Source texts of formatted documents

-------

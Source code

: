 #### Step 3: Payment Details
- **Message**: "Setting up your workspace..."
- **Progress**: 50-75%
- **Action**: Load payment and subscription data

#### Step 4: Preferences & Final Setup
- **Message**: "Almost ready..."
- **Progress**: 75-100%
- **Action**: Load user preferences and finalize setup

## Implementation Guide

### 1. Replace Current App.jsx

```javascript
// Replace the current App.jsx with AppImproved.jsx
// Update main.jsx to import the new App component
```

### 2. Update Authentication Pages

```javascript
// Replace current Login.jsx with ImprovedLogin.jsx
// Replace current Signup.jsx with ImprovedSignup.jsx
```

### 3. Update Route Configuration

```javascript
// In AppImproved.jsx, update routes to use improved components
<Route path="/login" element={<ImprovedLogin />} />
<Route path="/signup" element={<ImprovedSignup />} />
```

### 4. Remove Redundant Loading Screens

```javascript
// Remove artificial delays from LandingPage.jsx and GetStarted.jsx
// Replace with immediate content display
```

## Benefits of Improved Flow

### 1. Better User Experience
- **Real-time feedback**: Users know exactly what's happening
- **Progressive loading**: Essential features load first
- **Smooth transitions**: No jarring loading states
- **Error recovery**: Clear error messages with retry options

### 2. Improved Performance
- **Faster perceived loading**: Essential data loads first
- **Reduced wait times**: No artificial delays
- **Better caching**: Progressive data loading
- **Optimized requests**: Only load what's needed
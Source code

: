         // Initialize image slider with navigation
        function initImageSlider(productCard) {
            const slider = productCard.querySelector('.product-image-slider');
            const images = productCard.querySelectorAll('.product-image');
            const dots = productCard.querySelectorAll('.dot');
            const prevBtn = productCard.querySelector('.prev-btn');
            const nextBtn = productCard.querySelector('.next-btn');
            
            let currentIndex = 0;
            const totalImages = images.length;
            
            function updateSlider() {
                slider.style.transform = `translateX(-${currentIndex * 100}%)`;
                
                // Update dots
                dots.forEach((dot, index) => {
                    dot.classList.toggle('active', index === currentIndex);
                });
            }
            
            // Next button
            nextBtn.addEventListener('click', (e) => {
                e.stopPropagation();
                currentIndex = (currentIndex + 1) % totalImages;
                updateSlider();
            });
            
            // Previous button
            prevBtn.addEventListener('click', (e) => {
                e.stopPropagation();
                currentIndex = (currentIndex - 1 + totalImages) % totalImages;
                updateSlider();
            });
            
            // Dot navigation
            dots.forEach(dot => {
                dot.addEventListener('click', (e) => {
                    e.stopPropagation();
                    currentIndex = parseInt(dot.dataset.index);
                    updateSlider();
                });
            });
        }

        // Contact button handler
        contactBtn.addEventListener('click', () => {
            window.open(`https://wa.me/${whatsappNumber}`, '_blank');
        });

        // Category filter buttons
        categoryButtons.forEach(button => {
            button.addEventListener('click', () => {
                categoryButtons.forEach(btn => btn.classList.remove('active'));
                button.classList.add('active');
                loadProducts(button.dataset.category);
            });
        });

-------

Wherever the string "productCard" appears in the entries, copy that line.

        function initImageSlider(productCard) {
            const slider = productCard.querySelector('.product-image-slider');
            const images = productCard.querySelectorAll('.product-image');
            const dots = productCard.querySelectorAll('.dot');
            const prevBtn = productCard.querySelector('.prev-btn');
            const nextBtn = productCard.querySelector('.next-btn');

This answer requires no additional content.